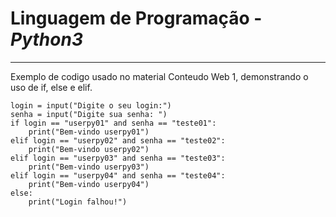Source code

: # Linguagem de Programação - *Python3*
***

Exemplo de codigo usado no material Conteudo Web 1, demonstrando o uso de if, else e elif.

```
login = input("Digite o seu login:")
senha = input("Digite sua senha: ")
if login == "userpy01" and senha == "teste01":
    print("Bem-vindo userpy01")
elif login == "userpy02" and senha == "teste02":
	print("Bem-vindo userpy02")
elif login == "userpy03" and senha == "teste03":
	print("Bem-vindo userpy03")
elif login == "userpy04" and senha == "teste04":
	print("Bem-vindo userpy04")
else:
	print("Login falhou!")
```
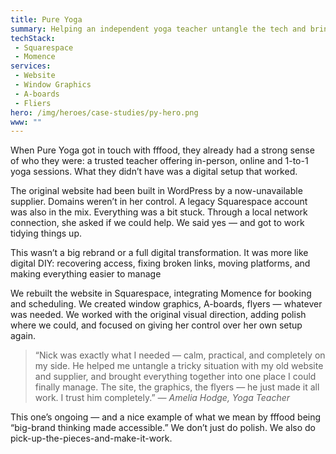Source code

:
 ```yaml
---
title: Pure Yoga
summary: Helping an independent yoga teacher untangle the tech and bring everything into focus.
techStack: 
 - Squarespace
 - Momence
services: 
 - Website
 - Window Graphics
 - A-boards
 - Fliers
hero: /img/heroes/case-studies/py-hero.png
www: ""
---    
```

When Pure Yoga got in touch with fffood, they already had a strong sense of who they were: a trusted teacher offering in-person, online and 1-to-1 yoga sessions. What they didn’t have was a digital setup that worked.

The original website had been built in WordPress by a now-unavailable supplier. Domains weren’t in her control. A legacy Squarespace account was also in the mix. Everything was a bit stuck. Through a local network connection, she asked if we could help. We said yes — and got to work tidying things up.

This wasn’t a big rebrand or a full digital transformation. It was more like digital DIY: recovering access, fixing broken links, moving platforms, and making everything easier to manage

We rebuilt the website in Squarespace, integrating Momence for booking and scheduling. We created window graphics, A-boards, flyers — whatever was needed. We worked with the original visual direction, adding polish where we could, and focused on giving her control over her own setup again.

<blockquote>
    “Nick was exactly what I needed — calm, practical, and completely on my side. He helped me untangle a tricky situation with my old website and supplier, and brought everything together into one place I could finally manage. The site, the graphics, the flyers — he just made it all work. I trust him completely.”
    <cite>— Amelia Hodge, Yoga Teacher</cite>
</blockquote>

This one’s ongoing — and a nice example of what we mean by fffood being “big-brand thinking made accessible.” We don’t just do polish. We also do pick-up-the-pieces-and-make-it-work.
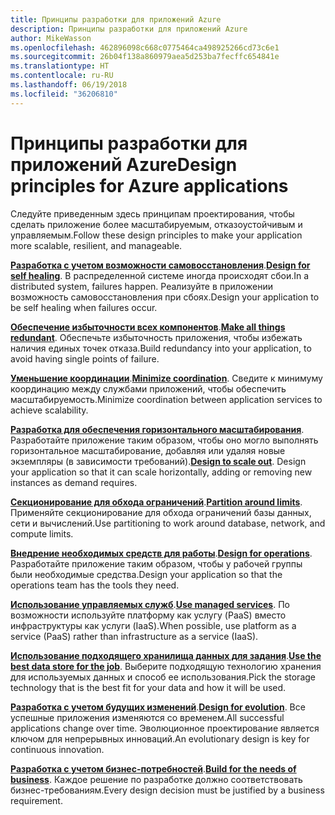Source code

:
 ```yaml
---
title: Принципы разработки для приложений Azure
description: Принципы разработки для приложений Azure
author: MikeWasson
ms.openlocfilehash: 462896098c668c0775464ca498925266cd73c6e1
ms.sourcegitcommit: 26b04f138a860979aea5d253ba7fecffc654841e
ms.translationtype: HT
ms.contentlocale: ru-RU
ms.lasthandoff: 06/19/2018
ms.locfileid: "36206810"
---
```

# <a name="design-principles-for-azure-applications"></a><span data-ttu-id="9e890-103">Принципы разработки для приложений Azure</span><span class="sxs-lookup"><span data-stu-id="9e890-103">Design principles for Azure applications</span></span>

<span data-ttu-id="9e890-104">Следуйте приведенным здесь принципам проектирования, чтобы сделать приложение более масштабируемым, отказоустойчивым и управляемым.</span><span class="sxs-lookup"><span data-stu-id="9e890-104">Follow these design principles to make your application more scalable, resilient, and manageable.</span></span> 

<span data-ttu-id="9e890-105">**[Разработка с учетом возможности самовосстановления](self-healing.md)**.</span><span class="sxs-lookup"><span data-stu-id="9e890-105">**[Design for self healing](self-healing.md)**.</span></span> <span data-ttu-id="9e890-106">В распределенной системе иногда происходят сбои.</span><span class="sxs-lookup"><span data-stu-id="9e890-106">In a distributed system, failures happen.</span></span> <span data-ttu-id="9e890-107">Реализуйте в приложении возможность самовосстановления при сбоях.</span><span class="sxs-lookup"><span data-stu-id="9e890-107">Design your application to be self healing when failures occur.</span></span>

<span data-ttu-id="9e890-108">**[Обеспечение избыточности всех компонентов](redundancy.md)**.</span><span class="sxs-lookup"><span data-stu-id="9e890-108">**[Make all things redundant](redundancy.md)**.</span></span> <span data-ttu-id="9e890-109">Обеспечьте избыточность приложения, чтобы избежать наличия единых точек отказа.</span><span class="sxs-lookup"><span data-stu-id="9e890-109">Build redundancy into your application, to avoid having single points of failure.</span></span>
 
<span data-ttu-id="9e890-110">**[Уменьшение координации](minimize-coordination.md)**.</span><span class="sxs-lookup"><span data-stu-id="9e890-110">**[Minimize coordination](minimize-coordination.md)**.</span></span> <span data-ttu-id="9e890-111">Сведите к минимуму координацию между службами приложений, чтобы обеспечить масштабируемость.</span><span class="sxs-lookup"><span data-stu-id="9e890-111">Minimize coordination between application services to achieve scalability.</span></span>
 
<span data-ttu-id="9e890-112">**[Разработка для обеспечения горизонтального масштабирования](scale-out.md)**. Разработайте приложение таким образом, чтобы оно могло выполнять горизонтальное масштабирование, добавляя или удаляя новые экземпляры (в зависимости требований).</span><span class="sxs-lookup"><span data-stu-id="9e890-112">**[Design to scale out](scale-out.md)**. Design your application so that it can scale horizontally, adding or removing new instances as demand requires.</span></span>

<span data-ttu-id="9e890-113">**[Секционирование для обхода ограничений](partition.md)**.</span><span class="sxs-lookup"><span data-stu-id="9e890-113">**[Partition around limits](partition.md)**.</span></span> <span data-ttu-id="9e890-114">Применяйте секционирование для обхода ограничений базы данных, сети и вычислений.</span><span class="sxs-lookup"><span data-stu-id="9e890-114">Use partitioning to work around database, network, and compute limits.</span></span>

<span data-ttu-id="9e890-115">**[Внедрение необходимых средств для работы](design-for-operations.md)**.</span><span class="sxs-lookup"><span data-stu-id="9e890-115">**[Design for operations](design-for-operations.md)**.</span></span> <span data-ttu-id="9e890-116">Разработайте приложение таким образом, чтобы у рабочей группы были необходимые средства.</span><span class="sxs-lookup"><span data-stu-id="9e890-116">Design your application so that the operations team has the tools they need.</span></span>

<span data-ttu-id="9e890-117">**[Использование управляемых служб](managed-services.md)**.</span><span class="sxs-lookup"><span data-stu-id="9e890-117">**[Use managed services](managed-services.md)**.</span></span> <span data-ttu-id="9e890-118">По возможности используйте платформу как услугу (PaaS) вместо инфраструктуры как услуги (IaaS).</span><span class="sxs-lookup"><span data-stu-id="9e890-118">When possible, use platform as a service (PaaS) rather than infrastructure as a service (IaaS).</span></span>

<span data-ttu-id="9e890-119">**[Использование подходящего хранилища данных для задания](use-the-best-data-store.md)**.</span><span class="sxs-lookup"><span data-stu-id="9e890-119">**[Use the best data store for the job](use-the-best-data-store.md)**.</span></span> <span data-ttu-id="9e890-120">Выберите подходящую технологию хранения для используемых данных и способ ее использования.</span><span class="sxs-lookup"><span data-stu-id="9e890-120">Pick the storage technology that is the best fit for your data and how it will be used.</span></span> 
 
<span data-ttu-id="9e890-121">**[Разработка с учетом будущих изменений](design-for-evolution.md)**.</span><span class="sxs-lookup"><span data-stu-id="9e890-121">**[Design for evolution](design-for-evolution.md)**.</span></span> <span data-ttu-id="9e890-122">Все успешные приложения изменяются со временем.</span><span class="sxs-lookup"><span data-stu-id="9e890-122">All successful applications change over time.</span></span> <span data-ttu-id="9e890-123">Эволюционное проектирование является ключом для непрерывных инноваций.</span><span class="sxs-lookup"><span data-stu-id="9e890-123">An evolutionary design is key for continuous innovation.</span></span>

<span data-ttu-id="9e890-124">**[Разработка с учетом бизнес-потребностей](build-for-business.md)**.</span><span class="sxs-lookup"><span data-stu-id="9e890-124">**[Build for the needs of business](build-for-business.md)**.</span></span> <span data-ttu-id="9e890-125">Каждое решение по разработке должно соответствовать бизнес-требованиям.</span><span class="sxs-lookup"><span data-stu-id="9e890-125">Every design decision must be justified by a business requirement.</span></span>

□ □ □

### Goal of the exercise:
Every line in the data that holds the string "This" should be returned.

### Response box:
This wasn’t a big rebrand or a full digital transformation. It was more like digital DIY: recovering access, fixing broken links, moving platforms, and making everything easier to manage
This one’s ongoing — and a nice example of what we mean by fffood being “big-brand thinking made accessible.” We don’t just do polish. We also do pick-up-the-pieces-and-make-it-work.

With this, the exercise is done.